EXERCISE GOAL: Your answer should be the lines of the data below that contain "images".

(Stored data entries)
======

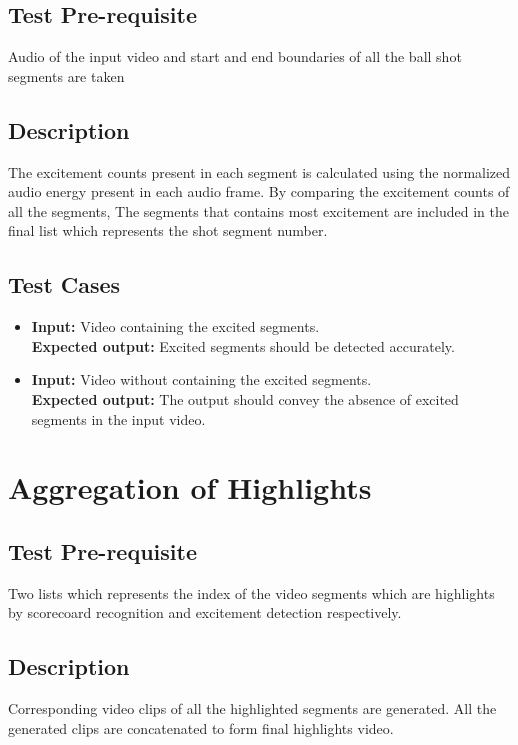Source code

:\subsection{Test Pre-requisite}
Audio of the input video and start and end boundaries of all the ball shot segments are taken
\subsection{Description}
The excitement counts present in each segment is calculated using the normalized audio energy present in each audio frame. By comparing the excitement counts of all the segments, The segments that contains most excitement are included in the final list which represents the shot segment number.
\subsection{Test Cases}
\begin{itemize}
\item \textbf{Input:} Video containing the excited segments.\\
\indent\textbf{Expected output:} Excited segments should be detected accurately.
\item \textbf{Input:} Video without containing the excited segments.\\
\indent\textbf{Expected output:} The output should convey the absence of excited segments in the input video.
\end{itemize}
\section{Aggregation of Highlights}
\subsection{Test Pre-requisite}
Two lists which represents the index of the video segments which are highlights by scorecoard recognition and excitement detection respectively.
\subsection{Description}
Corresponding video clips of all the highlighted segments are generated. All the generated clips are concatenated to form final highlights video.
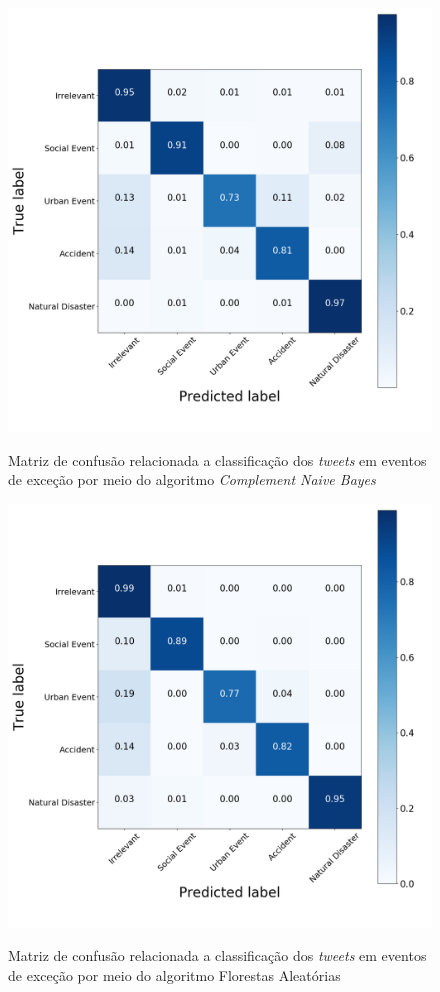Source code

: \documentclass[
	12pt,				%
	oneside,			%
	a4paper,			%
	english,			%
	brazil				%
	]{abntex2ppgsi}
\begin{document}
{{\begin{apendicesenv}
\begin{figure}[!htb]
	\centering
 	  \caption{Matriz de confusão relacionada a classificação dos \textit{tweets} em eventos de exceção por meio do algoritmo \textit{Complement Naive Bayes}}
		\includegraphics[width=1\linewidth]{images/confusion_matrix_cnb.png}
	\label{fig:confusion_matrix_gnb}
\end{figure}

\begin{figure}[!htb]
	\centering
 	  \caption{Matriz de confusão relacionada a classificação dos \textit{tweets} em eventos de exceção por meio do algoritmo Florestas Aleatórias}
		\includegraphics[width=1\linewidth]{images/confusion_matrix_rf.png}
	\label{fig:confusion_matrix_rf}
\end{figure}


\end{apendicesenv}}}
\end{document}

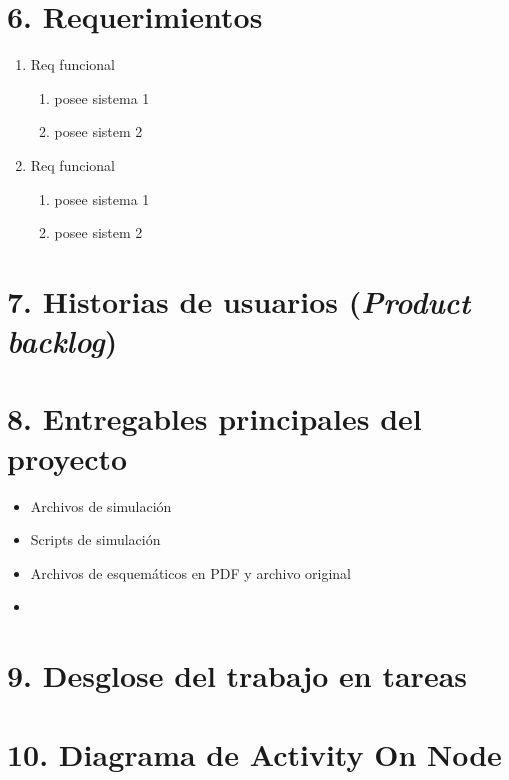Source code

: \documentclass[
11pt, %
]{charter}
\begin{document}
\section{6. Requerimientos}
\label{sec:requerimientos}
\begin{enumerate}
	\item Req funcional
		\begin{enumerate}
			\item posee sistema 1 
			\item posee sistem 2 
			
		\end{enumerate}

	\item Req funcional
		\begin{enumerate}
			\item posee sistema 1 
			\item posee sistem 2 	
		\end{enumerate}



\end{enumerate}



\section{7. Historias de usuarios (\textit{Product backlog})}
\label{sec:backlog}


\section{8. Entregables principales del proyecto}
\label{sec:entregables}
\begin{itemize}
	\item Archivos de simulación 
	\item Scripts de simulación 
	\item Archivos de esquemáticos en PDF y archivo original 
	\item 

\end{itemize}

\section{9. Desglose del trabajo en tareas}
\label{sec:wbs}

\section{10. Diagrama de Activity On Node}
\label{sec:AoN}
\end{document}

======

YOUR RESPONSE:
		\includegraphics[width=1\linewidth]{images/confusion_matrix_cnb.png}
		\includegraphics[width=1\linewidth]{images/confusion_matrix_rf.png}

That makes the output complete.